But you are multiplying by the wrong factor in your code.

Consider a concrete example. Say t = 0:0.1:0.9 and x = some x(t)

There are 10 values in x, and the period is one.

The Fourier transform gives you the coefficients of the C given below. x(t) = C0 + C1*exp(2i*pi*1*t) + C2*exp(2i*pi*2*t) + ... + C5*exp(2i*pi*5*t) + C(-4)*exp(2i*pi*(-4)*t) + C(-3)*exp(2i*pi*(-3)*t) + ... + C(-1)*exp(2i*pi*(-1)*t)
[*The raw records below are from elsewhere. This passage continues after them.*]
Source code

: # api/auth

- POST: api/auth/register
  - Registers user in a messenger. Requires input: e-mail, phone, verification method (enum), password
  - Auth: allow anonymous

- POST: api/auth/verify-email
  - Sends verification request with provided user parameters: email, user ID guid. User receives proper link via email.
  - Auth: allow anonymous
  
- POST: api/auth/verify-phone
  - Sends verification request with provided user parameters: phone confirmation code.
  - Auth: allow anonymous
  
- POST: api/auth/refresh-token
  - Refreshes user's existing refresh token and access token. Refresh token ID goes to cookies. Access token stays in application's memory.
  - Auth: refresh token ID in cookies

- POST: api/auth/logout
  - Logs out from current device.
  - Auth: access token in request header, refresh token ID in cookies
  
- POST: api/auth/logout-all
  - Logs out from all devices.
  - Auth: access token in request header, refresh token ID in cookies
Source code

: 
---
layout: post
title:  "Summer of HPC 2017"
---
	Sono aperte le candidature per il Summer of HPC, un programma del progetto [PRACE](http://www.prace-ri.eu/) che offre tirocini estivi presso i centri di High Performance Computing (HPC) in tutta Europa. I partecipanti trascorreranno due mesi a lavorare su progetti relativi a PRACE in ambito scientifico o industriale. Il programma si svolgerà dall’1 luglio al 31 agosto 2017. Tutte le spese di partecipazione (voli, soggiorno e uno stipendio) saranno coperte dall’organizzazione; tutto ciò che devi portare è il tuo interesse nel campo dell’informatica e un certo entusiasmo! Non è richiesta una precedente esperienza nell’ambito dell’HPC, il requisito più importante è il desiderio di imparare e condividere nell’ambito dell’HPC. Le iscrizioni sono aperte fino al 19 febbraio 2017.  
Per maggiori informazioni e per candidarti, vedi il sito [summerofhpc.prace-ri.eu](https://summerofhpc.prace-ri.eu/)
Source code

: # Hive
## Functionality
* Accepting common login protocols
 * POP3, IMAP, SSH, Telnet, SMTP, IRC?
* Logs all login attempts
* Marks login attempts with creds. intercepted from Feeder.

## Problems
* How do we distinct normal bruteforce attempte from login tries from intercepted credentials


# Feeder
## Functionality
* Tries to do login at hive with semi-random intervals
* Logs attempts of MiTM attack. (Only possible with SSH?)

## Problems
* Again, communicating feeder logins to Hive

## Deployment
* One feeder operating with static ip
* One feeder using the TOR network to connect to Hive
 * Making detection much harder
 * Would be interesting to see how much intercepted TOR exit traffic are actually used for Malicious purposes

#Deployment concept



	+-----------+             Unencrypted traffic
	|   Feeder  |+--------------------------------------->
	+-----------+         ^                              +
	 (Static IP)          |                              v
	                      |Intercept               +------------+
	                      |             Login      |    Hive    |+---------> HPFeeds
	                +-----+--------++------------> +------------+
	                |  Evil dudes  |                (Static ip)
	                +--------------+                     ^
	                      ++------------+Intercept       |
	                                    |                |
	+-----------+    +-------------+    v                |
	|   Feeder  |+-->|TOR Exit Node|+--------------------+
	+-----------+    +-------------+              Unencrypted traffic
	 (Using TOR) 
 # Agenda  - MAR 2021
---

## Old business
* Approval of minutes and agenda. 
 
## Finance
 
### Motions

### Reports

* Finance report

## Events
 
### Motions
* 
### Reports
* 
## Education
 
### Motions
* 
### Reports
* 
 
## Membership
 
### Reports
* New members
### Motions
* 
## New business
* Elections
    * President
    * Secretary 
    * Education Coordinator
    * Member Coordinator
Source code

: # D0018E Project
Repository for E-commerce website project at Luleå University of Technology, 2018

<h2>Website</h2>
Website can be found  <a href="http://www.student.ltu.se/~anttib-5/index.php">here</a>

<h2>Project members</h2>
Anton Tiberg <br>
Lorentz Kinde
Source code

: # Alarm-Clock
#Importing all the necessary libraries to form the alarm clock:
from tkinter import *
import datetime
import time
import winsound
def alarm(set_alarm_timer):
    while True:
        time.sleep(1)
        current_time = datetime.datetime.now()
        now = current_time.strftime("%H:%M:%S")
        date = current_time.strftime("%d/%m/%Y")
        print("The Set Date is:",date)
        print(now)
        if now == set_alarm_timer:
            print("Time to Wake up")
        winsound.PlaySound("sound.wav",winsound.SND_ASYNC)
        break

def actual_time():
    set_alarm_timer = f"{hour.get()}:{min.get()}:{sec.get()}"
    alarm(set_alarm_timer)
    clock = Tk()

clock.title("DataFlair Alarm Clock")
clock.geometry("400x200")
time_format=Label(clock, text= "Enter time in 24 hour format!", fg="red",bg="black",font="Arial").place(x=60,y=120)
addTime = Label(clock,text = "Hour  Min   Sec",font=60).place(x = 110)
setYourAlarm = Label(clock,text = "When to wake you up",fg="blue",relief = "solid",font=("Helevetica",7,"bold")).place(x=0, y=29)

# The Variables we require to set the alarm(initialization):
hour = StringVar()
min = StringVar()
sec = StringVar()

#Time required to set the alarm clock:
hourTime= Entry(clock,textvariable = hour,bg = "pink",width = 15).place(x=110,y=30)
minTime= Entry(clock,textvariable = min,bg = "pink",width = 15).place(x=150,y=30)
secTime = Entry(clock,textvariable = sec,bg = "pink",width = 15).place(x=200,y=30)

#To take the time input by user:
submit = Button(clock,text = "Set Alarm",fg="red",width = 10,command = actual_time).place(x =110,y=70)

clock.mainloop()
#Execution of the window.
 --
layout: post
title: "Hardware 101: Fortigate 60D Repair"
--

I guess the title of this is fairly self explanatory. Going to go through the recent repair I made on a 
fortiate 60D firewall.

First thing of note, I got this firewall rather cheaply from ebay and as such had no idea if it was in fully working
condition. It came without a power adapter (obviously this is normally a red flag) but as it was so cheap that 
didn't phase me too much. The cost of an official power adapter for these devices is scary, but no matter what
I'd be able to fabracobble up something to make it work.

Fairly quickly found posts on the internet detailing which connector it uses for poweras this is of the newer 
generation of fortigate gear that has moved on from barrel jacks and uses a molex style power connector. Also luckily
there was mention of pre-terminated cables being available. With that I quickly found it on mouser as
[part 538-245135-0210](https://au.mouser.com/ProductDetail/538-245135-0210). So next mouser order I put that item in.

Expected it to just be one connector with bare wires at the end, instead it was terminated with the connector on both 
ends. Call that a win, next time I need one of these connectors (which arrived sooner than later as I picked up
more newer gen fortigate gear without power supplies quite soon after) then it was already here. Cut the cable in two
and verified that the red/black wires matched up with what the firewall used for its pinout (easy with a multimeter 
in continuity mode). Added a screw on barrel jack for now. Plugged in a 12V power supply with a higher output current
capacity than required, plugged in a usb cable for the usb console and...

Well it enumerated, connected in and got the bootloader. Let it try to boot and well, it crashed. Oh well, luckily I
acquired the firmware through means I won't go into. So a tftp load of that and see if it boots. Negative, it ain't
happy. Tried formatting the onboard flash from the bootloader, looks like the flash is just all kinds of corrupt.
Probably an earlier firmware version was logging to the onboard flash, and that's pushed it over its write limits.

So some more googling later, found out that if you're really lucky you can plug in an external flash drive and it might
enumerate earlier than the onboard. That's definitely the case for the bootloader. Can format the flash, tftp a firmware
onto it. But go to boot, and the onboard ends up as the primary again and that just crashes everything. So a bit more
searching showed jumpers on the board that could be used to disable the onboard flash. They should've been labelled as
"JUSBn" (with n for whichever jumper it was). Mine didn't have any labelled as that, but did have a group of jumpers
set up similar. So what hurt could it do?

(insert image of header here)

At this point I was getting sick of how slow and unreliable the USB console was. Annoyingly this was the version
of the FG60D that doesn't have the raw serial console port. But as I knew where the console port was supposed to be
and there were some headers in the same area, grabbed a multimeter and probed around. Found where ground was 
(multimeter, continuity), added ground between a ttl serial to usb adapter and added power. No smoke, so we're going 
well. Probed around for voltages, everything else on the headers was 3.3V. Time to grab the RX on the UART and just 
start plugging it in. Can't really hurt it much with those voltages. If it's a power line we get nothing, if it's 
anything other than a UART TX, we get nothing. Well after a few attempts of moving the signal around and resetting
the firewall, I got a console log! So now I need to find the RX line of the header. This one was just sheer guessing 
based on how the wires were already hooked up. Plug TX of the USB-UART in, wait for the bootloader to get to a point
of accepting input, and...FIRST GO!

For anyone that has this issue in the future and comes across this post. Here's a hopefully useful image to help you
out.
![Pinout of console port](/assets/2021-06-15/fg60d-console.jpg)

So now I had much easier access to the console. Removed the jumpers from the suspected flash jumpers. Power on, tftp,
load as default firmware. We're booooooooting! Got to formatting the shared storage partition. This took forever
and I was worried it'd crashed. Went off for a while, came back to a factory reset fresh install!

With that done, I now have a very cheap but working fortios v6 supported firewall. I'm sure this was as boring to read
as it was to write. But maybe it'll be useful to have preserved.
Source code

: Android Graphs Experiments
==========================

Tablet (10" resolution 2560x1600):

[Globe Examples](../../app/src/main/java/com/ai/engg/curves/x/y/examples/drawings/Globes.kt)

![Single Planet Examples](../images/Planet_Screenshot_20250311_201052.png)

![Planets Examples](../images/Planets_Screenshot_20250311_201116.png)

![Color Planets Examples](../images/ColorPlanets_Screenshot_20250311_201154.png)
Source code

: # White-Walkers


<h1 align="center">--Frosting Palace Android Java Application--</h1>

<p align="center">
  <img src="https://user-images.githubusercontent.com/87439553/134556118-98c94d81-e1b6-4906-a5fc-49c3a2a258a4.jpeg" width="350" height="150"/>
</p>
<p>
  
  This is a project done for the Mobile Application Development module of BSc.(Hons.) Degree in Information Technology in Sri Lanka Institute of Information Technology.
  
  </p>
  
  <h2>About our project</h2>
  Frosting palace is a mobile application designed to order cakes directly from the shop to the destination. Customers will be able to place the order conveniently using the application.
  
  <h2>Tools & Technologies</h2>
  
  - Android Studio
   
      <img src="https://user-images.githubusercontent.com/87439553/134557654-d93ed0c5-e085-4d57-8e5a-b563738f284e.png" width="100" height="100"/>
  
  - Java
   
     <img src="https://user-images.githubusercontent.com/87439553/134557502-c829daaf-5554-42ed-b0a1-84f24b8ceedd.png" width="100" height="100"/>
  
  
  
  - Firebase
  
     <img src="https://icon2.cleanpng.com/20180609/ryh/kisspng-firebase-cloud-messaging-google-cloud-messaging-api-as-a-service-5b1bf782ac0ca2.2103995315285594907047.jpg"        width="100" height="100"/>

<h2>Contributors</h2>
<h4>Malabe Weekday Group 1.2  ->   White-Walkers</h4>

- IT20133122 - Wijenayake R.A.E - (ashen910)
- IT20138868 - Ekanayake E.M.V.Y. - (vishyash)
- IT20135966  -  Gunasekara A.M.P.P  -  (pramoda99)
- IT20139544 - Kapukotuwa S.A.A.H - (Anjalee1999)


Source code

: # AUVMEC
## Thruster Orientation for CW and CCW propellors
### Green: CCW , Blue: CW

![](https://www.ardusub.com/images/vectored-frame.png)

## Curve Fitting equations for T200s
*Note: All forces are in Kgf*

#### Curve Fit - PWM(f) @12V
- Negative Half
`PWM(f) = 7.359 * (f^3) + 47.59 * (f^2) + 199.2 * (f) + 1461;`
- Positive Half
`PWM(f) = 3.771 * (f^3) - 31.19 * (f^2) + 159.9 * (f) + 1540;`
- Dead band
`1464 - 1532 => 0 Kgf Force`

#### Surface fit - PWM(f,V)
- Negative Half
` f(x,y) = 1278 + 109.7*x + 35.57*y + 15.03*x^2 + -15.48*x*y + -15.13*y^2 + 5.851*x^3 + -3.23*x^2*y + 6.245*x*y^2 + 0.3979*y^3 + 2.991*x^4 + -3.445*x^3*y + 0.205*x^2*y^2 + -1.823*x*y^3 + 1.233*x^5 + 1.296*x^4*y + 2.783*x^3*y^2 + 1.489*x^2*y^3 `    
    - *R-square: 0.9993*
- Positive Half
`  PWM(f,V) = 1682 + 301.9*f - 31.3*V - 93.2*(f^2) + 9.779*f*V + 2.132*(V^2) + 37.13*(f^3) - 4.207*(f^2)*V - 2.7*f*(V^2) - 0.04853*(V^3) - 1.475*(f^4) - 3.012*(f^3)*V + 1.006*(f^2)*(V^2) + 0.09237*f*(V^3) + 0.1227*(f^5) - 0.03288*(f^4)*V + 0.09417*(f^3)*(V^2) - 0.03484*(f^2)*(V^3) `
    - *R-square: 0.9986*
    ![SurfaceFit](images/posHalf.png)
If instead of x(t) I had x(t+dt), then substituting t --> (t+dt) gives:

x(t+dt) = C0 + C1*exp(2i*pi*1*(t+dt)) + C2*exp(2i*pi*2*(t+dt)) + ... C(-1)*exp(2i*pi*(-1)*t)

= C0 + C1*exp(2i*pi*1*dt)*exp(2*pi*1*t) + C2*exp(2i*pi*2*dt)*exp(2*pi*2*t) + ... C(-1)*exp(2i*pi*(-1)*dt)*exp(2i*pi*(-1)*t)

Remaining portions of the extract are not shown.